Keynote

Toward Slow Communities

The word “community” is everywhere in academia today; in our digital humanities programs, we seek to foster “communities of practice” who can work together as they build knowledge; we engage in community-oriented outreach to connect our projects to wider publics; we seek broader engagement with the “DH community” as we share our work with our peers.

But who are these communities, and how can we build with and towards them in ethical, responsible, respectful, and reciprocal ways? Building on recent work by scholars such as Kim Christen and Jane Anderson, who have explored the concept of “slow archives,” this talk proposes a model of DH community building that is grounded in decolonial practices and marked by ethical engagement on a variety of scales. Considering how DH relationships can be built at the level of the individual, the institution, and the field, this talk situates the potential for engagement in geopolitical organizations such as ADHO within a wider frame based on an ethic of care and a resistance to the forces of surveillance capitalism.

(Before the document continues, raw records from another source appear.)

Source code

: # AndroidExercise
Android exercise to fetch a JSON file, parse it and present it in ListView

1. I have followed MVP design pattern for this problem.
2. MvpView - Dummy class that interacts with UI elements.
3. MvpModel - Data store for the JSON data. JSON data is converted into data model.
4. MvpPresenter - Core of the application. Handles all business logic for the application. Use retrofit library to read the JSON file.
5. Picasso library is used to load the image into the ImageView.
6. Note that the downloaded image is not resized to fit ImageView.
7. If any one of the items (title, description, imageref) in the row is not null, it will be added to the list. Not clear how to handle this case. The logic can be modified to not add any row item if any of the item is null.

Associate Professor Matt Gold

The City University of New York

Matthew K. Gold is Associate Professor of English and Digital Humanities at the Graduate Center of the City University of New York (CUNY), where he is the founding Director of the M.A. Program in Digital Humanities and the M.S. Program in Data Analysis and Visualization. At the Graduate Center, he serves as Advisor to the Provost for Digital Initiatives, Director of the CUNY Academic Commons, and Director of the GC Digital Scholarship Lab. He is currently leading work on the GC’s forthcoming Center for Digital Scholarship and Data Visualization.

As a scholar, he has published widely on the digital humanities and digital pedagogy. He recently co-edited Digital Pedagogy in the Humanities (Modern Language Association, 2020) and Debates in the Digital Humanities 2019 (University of Minnesota Press, 2019). With Lauren F. Klein, He co-edits the Debates in the Digital Humanities book series from the University of Minnesota Press and has published several volumes with the Press, including Debates in the Digital Humanities (2012) and Debates in the Digital Humanities 2016. He has published work in a variety of peer-reviewed journals and edited collections.

His collaborative digital humanities projects, including Manifold ScholarshipCommons In A Box, and Looking for Whitman have been supported by grants from the NEH Office of Digital Humanities, the National Science Foundation, the U.S. Department of Education, the Andrew W. Mellon Foundation, the Alfred P. Sloan Foundation, the Carnegie Corporation, and the Ford Foundation.

He recently served as President of the Association for Computers and the Humanities and of the Constituent Organization Board of the Association for Digital Humanities Organizations.